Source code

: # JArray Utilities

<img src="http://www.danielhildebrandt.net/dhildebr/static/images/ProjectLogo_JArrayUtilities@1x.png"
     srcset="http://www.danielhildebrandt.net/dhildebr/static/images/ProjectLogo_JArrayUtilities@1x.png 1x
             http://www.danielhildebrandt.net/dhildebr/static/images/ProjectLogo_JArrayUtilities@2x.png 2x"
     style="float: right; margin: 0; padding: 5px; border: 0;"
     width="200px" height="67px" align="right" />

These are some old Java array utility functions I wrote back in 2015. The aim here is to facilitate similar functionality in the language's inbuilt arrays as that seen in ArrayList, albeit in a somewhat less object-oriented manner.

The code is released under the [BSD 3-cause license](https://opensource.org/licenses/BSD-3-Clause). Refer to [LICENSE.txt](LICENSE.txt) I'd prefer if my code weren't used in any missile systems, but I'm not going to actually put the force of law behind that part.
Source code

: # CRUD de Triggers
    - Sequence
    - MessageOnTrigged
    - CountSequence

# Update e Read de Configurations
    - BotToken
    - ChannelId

------------------------------------------------------------

Task requirements:
The lines to set down, exactly and with both ends included, run from the one containing "# Update e Read de Configurations" to the last line of the data above.

Written reply:
# Update e Read de Configurations
    - BotToken
    - ChannelId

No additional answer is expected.